En los 60, Villalba aborda desde una órbita muy personal el fenómeno vanguardista, configurando un estilo propio que definirá para siempre el conjunto de su obra. Él es el pionero en la utilización de la fotografía como pintura, una opción insólita que lo distancia de otras corrientes artísticas de la época. Los seguidores del Pop utilizaban la fotografía para satirizar la sociedad de consumo y los artistas conceptuales la empleaban como testimonio de las ideas o como documento de sus propias creaciones, pero Darío Villalba aprecia en ella su capacidad de transmitir emociones desde la distancia, para lo que fuerza las tramas, modifica los encuadres, vela y desvela las imágenes e interviene las superficies con pintura.

“En mi obra -ha declarado- la pintura es fotografía y la fotografía es pintura”. Sus materiales de trabajo proceden de la prensa o de la propia actividad como fotógrafo. Son fuentes iconográficas que fragmenta y descontextualiza, liberándose de la ejecución manual para involucrarse más en la intención que en la acción. Eso le proporciona una enorme libertad lingüística.

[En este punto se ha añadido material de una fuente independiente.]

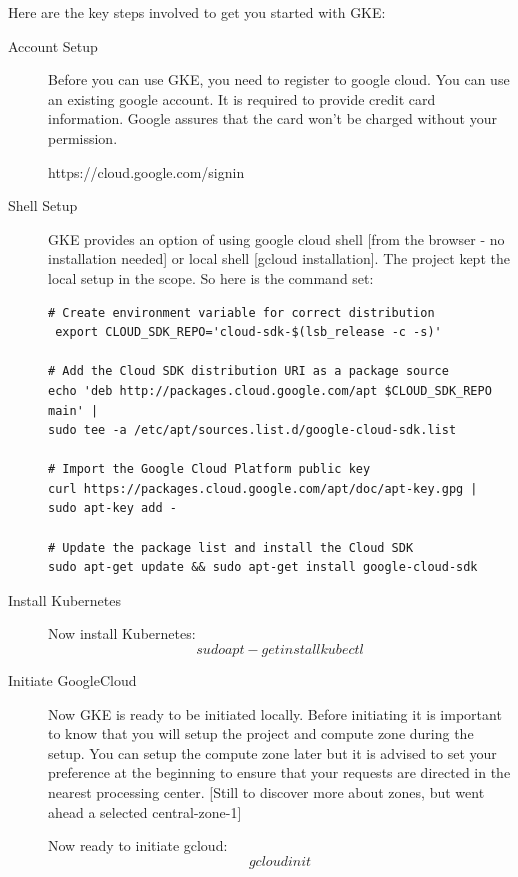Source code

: Here are the key steps involved to get you started with GKE:
\begin{description}
\item[Account Setup] Before you can use GKE, you need to register to google
 cloud. You can use an existing google account. It is required to provide 
 credit card information. 
Google assures that the card won't be charged without your permission.

https://cloud.google.com/signin

\item[Shell Setup] GKE provides an option of using google cloud shell [from the
 browser - no installation needed] 
or local shell [gcloud installation]. The project kept the local setup in the 
scope. So here is the command set:

\begin{lstlisting}
# Create environment variable for correct distribution
 export CLOUD_SDK_REPO='cloud-sdk-$(lsb_release -c -s)'

# Add the Cloud SDK distribution URI as a package source
echo 'deb http://packages.cloud.google.com/apt $CLOUD_SDK_REPO main' | 
sudo tee -a /etc/apt/sources.list.d/google-cloud-sdk.list

# Import the Google Cloud Platform public key
curl https://packages.cloud.google.com/apt/doc/apt-key.gpg | sudo apt-key add -

# Update the package list and install the Cloud SDK
sudo apt-get update && sudo apt-get install google-cloud-sdk
\end{lstlisting}
\item[Install Kubernetes] Now install Kubernetes:
\begin{equation}
sudo apt-get install kubectl
\end{equation}
\item[Initiate GoogleCloud] Now GKE is ready to be initiated locally. Before 
initiating it is 
important to know that you will setup the project and compute zone during the 
setup. You can setup the compute zone later but it is advised to set your 
preference at the beginning to ensure that your requests are directed in the 
nearest processing center. [Still to discover more about zones, but went ahead 
a selected central-zone-1] 

Now ready to initiate gcloud:
\begin{equation}
  gcloud init
\end{equation}


\end{description}
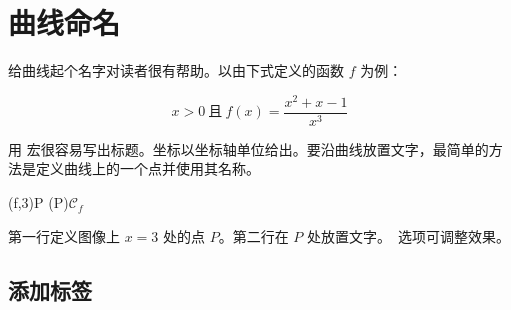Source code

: \section{曲线命名}

给曲线起个名字对读者很有帮助。以由下式定义的函数 $f$ 为例：

\[
   x>0\ \text{且}\ f(x)=\dfrac{x^2+x-1}{x^3}
\]

用  宏很容易写出标题。坐标以坐标轴单位给出。要沿曲线放置文字，最简单的方法是定义曲线上的一个点并使用其名称。

\begin{tkzltxexample}[num]
  \tkzFnDefPoint(f,3){P}
  (P){${\mathcal{C}}_f$}
\end{tkzltxexample}

第一行定义图像上 $x=3$ 处的点 $P$。第二行在 $P$ 处放置文字。\TIKZ\ 选项可调整效果。

\subsection{添加标签}

\begin{center}
\begin{tkzexample}[vbox]
\end{tkzexample}
\end{center}

\endinput
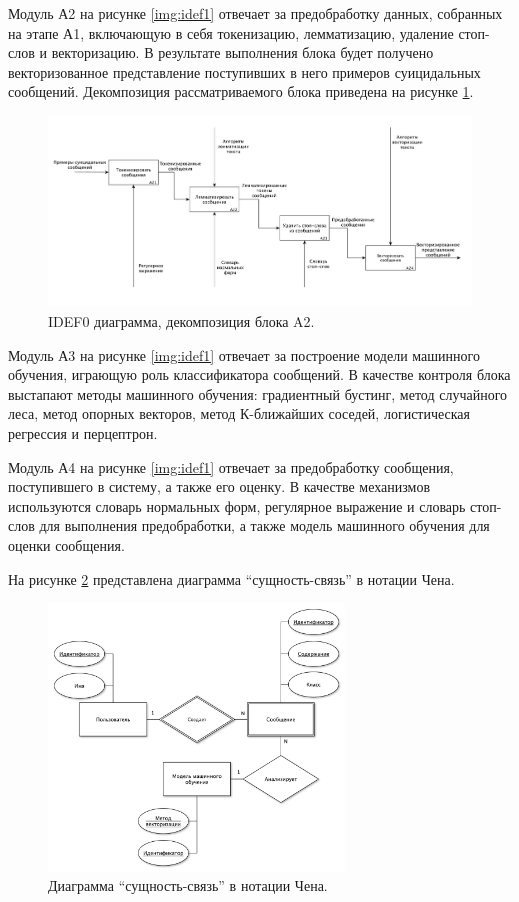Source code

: Модуль А2 на рисунке \ref{img:idef1} отвечает за предобработку данных, собранных на этапе А1, включающую в себя токенизацию, лемматизацию, удаление стоп-слов и векторизацию.
В результате выполнения блока будет получено векторизованное представление поступивших в него примеров суицидальных сообщений. 
Декомпозиция рассматриваемого блока приведена на рисунке \ref{img:idef21}.

\begin{figure}[H]
	\centering
	\includegraphics[width=\textwidth]{inc/A21.pdf}
	\caption{ IDEF0 диаграмма, декомпозиция блока A2. }
	\label{img:idef21}
\end{figure}

Модуль А3 на рисунке \ref{img:idef1} отвечает за построение модели машинного обучения, играющую роль классификатора сообщений. 
В качестве контроля блока выстапают методы машинного обучения: градиентный бустинг, метод случайного леса, метод опорных векторов, метод К-ближайших соседей, логистическая регрессия и перцептрон.

Модуль А4 на рисунке \ref{img:idef1} отвечает за предобработку сообщения, поступившего в систему, а также его оценку. В качестве механизмов используются словарь нормальных форм, регулярное выражение и словарь стоп-слов для выполнения предобработки, а также модель машинного обучения для оценки сообщения.

На рисунке \ref{img:er} представлена диаграмма ``сущность-связь'' в нотации Чена.

\begin{figure}[H]
	\centering
	\includegraphics[width=0.7\textwidth]{inc/er.pdf}
	\caption{ Диаграмма ``сущность-связь'' в нотации Чена. }
	\label{img:er}
\end{figure}

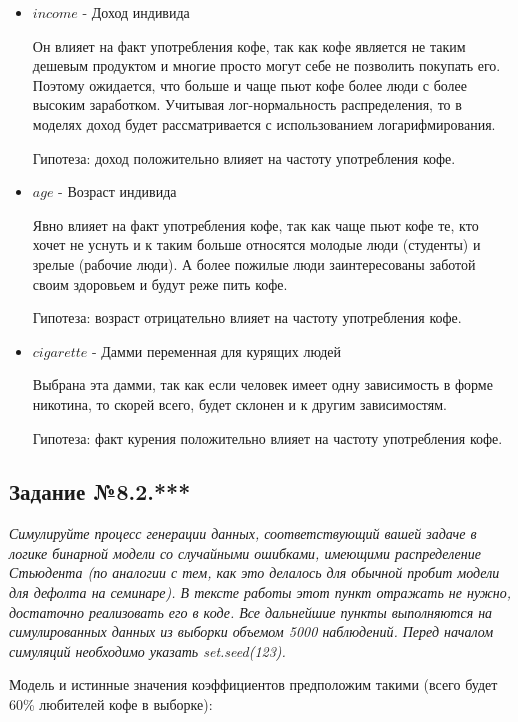 \documentclass[a4paper,12pt]{article}
\begin{document}
	\begin{itemize}
		\item $income$  - Доход индивида 
		
		Он влияет на факт употребления кофе, так как кофе является не таким дешевым продуктом и многие просто могут себе не позволить покупать его. Поэтому ожидается, что больше и чаще пьют кофе более люди с более высоким заработком. Учитывая лог-нормальность распределения, то в моделях доход будет рассматривается с использованием логарифмирования.
		
		Гипотеза: доход положительно влияет на частоту употребления кофе.
		
		\item $age$  - Возраст индивида 
		
		Явно влияет на факт употребления кофе, так как чаще пьют кофе те, кто хочет не уснуть и к таким больше относятся молодые люди (студенты) и зрелые (рабочие люди). А более пожилые люди заинтересованы заботой своим здоровьем и будут реже пить кофе.
		
		Гипотеза: возраст отрицательно влияет на частоту употребления кофе.
		
		\item $cigarette$ - Дамми переменная для курящих людей
		
		Выбрана эта дамми, так как если человек имеет одну зависимость в форме никотина, то скорей всего, будет склонен и к другим зависимостям.
		
		Гипотеза: факт курения положительно влияет на частоту употребления кофе.
		
	\end{itemize}
	
	\subsection{Задание №8.2.***}
	\textit{
	Симулируйте процесс генерации данных, соответствующий вашей задаче в логике бинарной модели со случайными ошибками, имеющими распределение Стьюдента (по аналогии с тем, как это делалось для обычной пробит модели для дефолта на семинаре). В тексте работы этот пункт отражать не нужно, достаточно реализовать его в коде. Все дальнейшие пункты выполняются на симулированных данных из выборки объемом 5000 наблюдений. Перед началом симуляций необходимо указать set.seed(123). 
}

	\vspace{0.2cm}
	
	Модель и истинные значения коэффициентов предположим такими (всего будет 60\% любителей кофе в выборке):
	
\end{document}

En 1970 presenta en la Bienal de Venecia sus conocidos ‘encapsulados, esculturas a modo de burbujas de material sintético que encierran personajes. El resultado fue de un enorme reconocimiento internacional que revalidaría en 1973 con el Premio Internacional de Pintura de la Bienal de Sâo Paulo.

Ya en los años 80 su proceso artístico se vuelve mucho más complejo en obras que él mismo define como “más tensas que la propia realidad”. Siempre con la fotografía como soporte, utiliza figuras humanas que parecen solas y desvalidas, en una actitud anticipadora de la práctica artística de las jóvenes generaciones.

Su trabajo despierta tal interés que durante los últimos 30 años no ha dejado de protagonizar exposiciones en solitario por toda Europa y Estados Unidos. En 1983 recibió en España el Premio Nacional de Bellas Artes y en 2002 fue elegido miembro de la Real Academia de San Fernando de Madrid. El mismo año recibió la Medalla al Mérito en las Bellas Artes.